(Stored records)
%%
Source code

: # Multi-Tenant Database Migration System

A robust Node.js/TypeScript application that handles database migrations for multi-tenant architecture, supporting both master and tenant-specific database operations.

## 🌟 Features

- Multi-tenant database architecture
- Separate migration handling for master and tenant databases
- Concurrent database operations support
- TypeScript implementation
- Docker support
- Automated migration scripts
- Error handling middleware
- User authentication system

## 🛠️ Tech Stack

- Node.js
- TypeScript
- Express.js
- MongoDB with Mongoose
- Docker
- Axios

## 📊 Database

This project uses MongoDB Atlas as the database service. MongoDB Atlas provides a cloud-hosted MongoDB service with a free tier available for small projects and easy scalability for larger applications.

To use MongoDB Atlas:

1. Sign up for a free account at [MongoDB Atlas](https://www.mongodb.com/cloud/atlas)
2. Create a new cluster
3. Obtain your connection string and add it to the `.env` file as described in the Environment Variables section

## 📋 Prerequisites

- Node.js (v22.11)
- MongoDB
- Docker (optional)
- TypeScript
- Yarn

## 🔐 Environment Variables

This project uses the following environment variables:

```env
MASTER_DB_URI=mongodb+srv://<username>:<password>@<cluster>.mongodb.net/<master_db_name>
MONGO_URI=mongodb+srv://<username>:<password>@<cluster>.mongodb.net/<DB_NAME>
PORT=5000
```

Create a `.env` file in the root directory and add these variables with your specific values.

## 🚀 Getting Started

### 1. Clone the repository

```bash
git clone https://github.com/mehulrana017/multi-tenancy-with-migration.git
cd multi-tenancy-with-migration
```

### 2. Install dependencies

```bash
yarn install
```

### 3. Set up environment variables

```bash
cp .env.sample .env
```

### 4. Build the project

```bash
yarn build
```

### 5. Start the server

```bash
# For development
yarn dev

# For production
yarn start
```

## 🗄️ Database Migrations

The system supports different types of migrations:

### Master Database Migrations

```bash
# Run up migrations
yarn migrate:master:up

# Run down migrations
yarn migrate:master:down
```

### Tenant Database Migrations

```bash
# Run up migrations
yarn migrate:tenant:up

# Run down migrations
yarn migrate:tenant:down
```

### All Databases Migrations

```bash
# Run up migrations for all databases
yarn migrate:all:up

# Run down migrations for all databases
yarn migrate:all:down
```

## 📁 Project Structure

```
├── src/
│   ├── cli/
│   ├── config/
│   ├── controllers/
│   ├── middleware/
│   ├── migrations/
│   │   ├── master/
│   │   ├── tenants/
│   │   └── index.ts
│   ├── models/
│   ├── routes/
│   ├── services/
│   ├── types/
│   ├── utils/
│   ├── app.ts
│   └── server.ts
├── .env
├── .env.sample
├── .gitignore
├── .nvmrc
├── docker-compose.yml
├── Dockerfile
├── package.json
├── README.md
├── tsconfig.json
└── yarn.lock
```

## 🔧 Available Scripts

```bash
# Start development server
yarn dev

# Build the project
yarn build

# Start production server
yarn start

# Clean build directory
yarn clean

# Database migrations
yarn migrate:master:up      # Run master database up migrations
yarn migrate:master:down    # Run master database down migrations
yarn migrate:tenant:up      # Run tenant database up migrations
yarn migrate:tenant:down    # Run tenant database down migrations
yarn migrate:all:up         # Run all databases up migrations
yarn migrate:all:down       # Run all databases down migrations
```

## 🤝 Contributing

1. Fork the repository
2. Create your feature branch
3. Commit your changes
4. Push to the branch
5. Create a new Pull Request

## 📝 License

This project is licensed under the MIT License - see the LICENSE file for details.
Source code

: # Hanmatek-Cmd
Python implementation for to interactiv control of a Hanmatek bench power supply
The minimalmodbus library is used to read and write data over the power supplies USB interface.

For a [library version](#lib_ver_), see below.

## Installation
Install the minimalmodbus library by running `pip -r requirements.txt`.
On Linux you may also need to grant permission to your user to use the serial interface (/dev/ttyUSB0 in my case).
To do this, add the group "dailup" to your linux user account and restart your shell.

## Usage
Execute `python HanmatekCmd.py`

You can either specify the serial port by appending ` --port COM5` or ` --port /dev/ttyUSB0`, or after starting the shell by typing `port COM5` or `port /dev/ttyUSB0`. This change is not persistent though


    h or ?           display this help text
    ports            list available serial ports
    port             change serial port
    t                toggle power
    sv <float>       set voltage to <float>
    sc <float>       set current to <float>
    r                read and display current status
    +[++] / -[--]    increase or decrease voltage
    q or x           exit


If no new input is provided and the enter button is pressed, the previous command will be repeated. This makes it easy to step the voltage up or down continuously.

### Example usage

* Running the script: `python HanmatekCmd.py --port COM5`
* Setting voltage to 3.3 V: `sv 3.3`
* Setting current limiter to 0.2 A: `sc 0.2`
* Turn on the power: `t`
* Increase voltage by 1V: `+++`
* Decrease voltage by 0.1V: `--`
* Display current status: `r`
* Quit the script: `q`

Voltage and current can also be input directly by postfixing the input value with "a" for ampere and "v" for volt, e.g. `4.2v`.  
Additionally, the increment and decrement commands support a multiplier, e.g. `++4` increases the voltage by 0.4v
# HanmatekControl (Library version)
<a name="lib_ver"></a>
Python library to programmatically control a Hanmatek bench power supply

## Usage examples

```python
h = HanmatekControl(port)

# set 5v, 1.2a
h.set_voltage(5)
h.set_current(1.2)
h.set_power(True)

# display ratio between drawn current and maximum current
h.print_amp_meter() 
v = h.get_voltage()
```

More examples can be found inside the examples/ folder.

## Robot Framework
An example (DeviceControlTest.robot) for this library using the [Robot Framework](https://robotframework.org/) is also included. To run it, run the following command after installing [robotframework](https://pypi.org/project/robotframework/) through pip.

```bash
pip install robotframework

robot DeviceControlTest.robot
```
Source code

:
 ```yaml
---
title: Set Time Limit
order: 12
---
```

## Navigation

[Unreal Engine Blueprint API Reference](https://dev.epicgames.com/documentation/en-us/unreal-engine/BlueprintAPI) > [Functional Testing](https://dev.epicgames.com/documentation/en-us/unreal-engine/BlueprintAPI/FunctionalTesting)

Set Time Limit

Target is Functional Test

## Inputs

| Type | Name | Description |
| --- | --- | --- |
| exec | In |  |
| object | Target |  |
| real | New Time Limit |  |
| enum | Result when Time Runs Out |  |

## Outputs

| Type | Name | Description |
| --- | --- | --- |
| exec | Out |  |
%%
WHAT YOU ARE ASKED TO DO —
Tell how many lines above hold "implementation", nothing more.

RESULT OF THIS TASK —
2